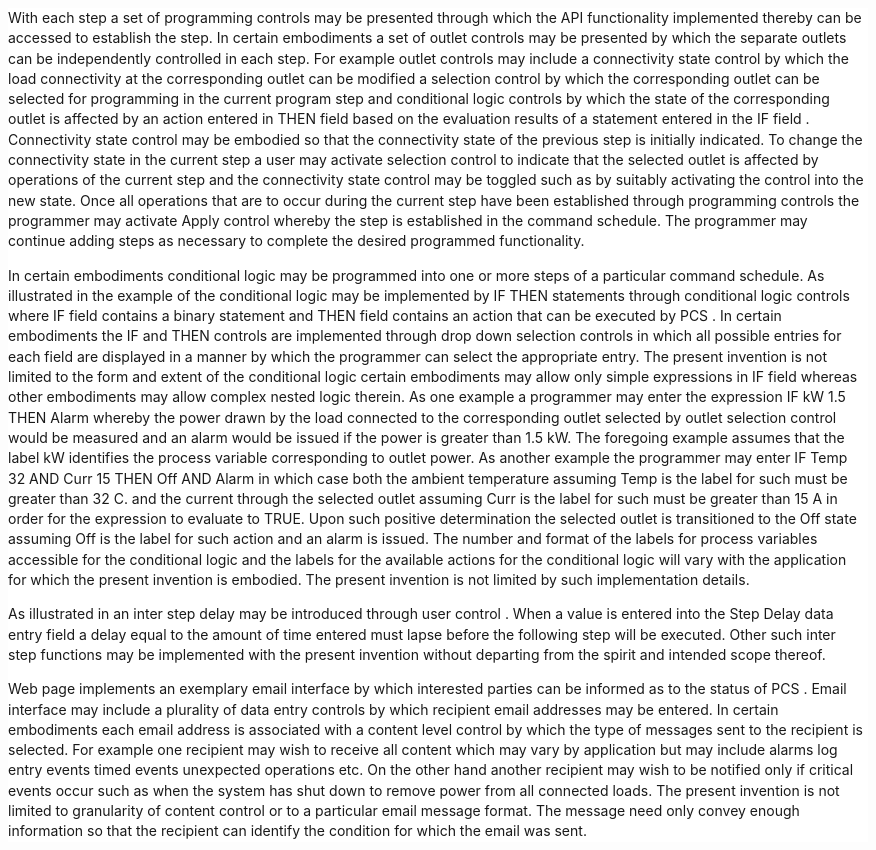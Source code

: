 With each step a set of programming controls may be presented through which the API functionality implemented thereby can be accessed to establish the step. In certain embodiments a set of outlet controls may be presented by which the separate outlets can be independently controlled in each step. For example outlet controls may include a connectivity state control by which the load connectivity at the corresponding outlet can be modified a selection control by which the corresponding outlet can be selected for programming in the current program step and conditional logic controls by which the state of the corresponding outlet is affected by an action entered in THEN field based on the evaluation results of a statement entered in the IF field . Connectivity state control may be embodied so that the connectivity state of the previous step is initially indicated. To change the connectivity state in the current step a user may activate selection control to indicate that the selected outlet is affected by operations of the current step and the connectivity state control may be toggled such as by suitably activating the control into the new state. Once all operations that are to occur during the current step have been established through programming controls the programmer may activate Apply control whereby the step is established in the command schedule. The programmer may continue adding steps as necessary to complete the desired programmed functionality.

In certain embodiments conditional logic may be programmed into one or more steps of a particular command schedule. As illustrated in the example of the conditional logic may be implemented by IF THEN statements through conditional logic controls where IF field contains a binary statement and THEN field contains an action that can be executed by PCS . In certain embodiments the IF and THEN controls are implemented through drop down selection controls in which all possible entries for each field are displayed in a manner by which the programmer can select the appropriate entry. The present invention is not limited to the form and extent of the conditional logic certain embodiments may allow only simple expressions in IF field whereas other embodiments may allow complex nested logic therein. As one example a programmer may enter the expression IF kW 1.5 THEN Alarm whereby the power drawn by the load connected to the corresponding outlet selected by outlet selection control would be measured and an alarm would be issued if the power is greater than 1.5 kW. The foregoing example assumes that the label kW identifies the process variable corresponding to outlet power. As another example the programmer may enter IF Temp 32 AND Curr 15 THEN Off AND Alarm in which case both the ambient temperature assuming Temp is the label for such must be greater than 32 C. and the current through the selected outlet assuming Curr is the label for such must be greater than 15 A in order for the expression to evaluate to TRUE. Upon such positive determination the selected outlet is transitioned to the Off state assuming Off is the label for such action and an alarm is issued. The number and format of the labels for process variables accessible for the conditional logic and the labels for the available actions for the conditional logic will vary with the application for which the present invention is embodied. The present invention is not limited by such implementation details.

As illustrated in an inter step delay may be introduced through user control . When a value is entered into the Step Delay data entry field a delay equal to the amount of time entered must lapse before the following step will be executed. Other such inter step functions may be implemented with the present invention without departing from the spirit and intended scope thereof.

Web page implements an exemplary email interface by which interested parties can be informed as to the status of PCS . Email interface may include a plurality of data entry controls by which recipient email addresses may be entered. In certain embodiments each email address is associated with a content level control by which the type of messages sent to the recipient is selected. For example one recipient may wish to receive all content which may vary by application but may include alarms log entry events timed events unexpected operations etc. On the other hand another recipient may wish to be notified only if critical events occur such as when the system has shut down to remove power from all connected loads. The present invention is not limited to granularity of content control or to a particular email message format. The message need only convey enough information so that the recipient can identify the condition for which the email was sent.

════

DIRECTIONS: Repeat each line of the listing word for word, from the first through the line that contains "desired programmed functionality.". Any picture stays out.

COMPLETED TASK:
Source code

: With each step a set of programming controls may be presented through which the API functionality implemented thereby can be accessed to establish the step. In certain embodiments a set of outlet controls may be presented by which the separate outlets can be independently controlled in each step. For example outlet controls may include a connectivity state control by which the load connectivity at the corresponding outlet can be modified a selection control by which the corresponding outlet can be selected for programming in the current program step and conditional logic controls by which the state of the corresponding outlet is affected by an action entered in THEN field based on the evaluation results of a statement entered in the IF field . Connectivity state control may be embodied so that the connectivity state of the previous step is initially indicated. To change the connectivity state in the current step a user may activate selection control to indicate that the selected outlet is affected by operations of the current step and the connectivity state control may be toggled such as by suitably activating the control into the new state. Once all operations that are to occur during the current step have been established through programming controls the programmer may activate Apply control whereby the step is established in the command schedule. The programmer may continue adding steps as necessary to complete the desired programmed functionality.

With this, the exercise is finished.